Exercise aim -
All lines from the first one in the listing below to the one holding "- ✅ **Print/Share**: 100% complete", inclusive, are to be copied exactly.

Given information -
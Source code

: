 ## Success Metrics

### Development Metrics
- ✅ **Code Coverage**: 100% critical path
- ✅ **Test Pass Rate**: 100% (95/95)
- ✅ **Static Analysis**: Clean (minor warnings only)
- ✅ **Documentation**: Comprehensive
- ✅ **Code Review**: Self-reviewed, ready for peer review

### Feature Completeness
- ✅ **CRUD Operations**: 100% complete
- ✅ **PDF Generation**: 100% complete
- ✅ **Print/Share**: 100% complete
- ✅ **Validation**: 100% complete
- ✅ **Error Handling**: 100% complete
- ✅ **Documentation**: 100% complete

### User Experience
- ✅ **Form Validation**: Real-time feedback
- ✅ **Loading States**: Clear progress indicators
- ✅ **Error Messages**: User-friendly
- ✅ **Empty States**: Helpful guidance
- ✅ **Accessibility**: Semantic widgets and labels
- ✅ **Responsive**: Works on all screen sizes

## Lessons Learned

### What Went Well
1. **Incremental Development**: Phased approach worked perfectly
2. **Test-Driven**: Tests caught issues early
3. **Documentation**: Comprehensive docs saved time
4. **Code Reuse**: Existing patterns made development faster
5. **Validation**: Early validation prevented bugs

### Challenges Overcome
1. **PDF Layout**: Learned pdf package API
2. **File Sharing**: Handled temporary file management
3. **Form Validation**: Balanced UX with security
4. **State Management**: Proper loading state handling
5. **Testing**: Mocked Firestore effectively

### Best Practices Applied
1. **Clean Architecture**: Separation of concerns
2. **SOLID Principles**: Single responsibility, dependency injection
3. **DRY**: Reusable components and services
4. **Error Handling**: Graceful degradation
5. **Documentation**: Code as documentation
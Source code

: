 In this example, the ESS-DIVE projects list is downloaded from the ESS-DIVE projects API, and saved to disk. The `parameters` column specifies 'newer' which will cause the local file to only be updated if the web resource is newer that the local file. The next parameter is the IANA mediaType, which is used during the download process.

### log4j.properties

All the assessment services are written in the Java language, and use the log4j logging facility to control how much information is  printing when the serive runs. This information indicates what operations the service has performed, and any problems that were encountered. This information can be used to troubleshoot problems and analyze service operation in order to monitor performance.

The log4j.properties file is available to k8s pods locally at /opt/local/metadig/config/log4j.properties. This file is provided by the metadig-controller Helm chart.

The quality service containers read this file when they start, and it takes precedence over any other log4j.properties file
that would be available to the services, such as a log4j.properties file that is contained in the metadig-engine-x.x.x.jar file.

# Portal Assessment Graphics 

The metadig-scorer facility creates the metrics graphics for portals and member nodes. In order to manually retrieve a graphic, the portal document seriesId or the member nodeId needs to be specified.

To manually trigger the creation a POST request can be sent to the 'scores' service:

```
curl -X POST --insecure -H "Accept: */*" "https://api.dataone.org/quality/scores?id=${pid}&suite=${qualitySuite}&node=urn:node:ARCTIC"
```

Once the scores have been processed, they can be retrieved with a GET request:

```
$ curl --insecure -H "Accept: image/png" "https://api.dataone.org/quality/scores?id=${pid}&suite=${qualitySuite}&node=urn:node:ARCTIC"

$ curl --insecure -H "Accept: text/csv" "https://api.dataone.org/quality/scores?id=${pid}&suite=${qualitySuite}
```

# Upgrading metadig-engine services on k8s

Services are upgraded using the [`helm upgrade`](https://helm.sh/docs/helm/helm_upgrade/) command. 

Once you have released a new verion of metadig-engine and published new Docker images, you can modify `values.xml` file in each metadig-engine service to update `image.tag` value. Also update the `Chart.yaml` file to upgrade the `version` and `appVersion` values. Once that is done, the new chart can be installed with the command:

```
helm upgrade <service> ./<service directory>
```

Task response -
Source code

: ## Success Metrics

### Development Metrics
- ✅ **Code Coverage**: 100% critical path
- ✅ **Test Pass Rate**: 100% (95/95)
- ✅ **Static Analysis**: Clean (minor warnings only)
- ✅ **Documentation**: Comprehensive
- ✅ **Code Review**: Self-reviewed, ready for peer review

### Feature Completeness
- ✅ **CRUD Operations**: 100% complete
- ✅ **PDF Generation**: 100% complete
- ✅ **Print/Share**: 100% complete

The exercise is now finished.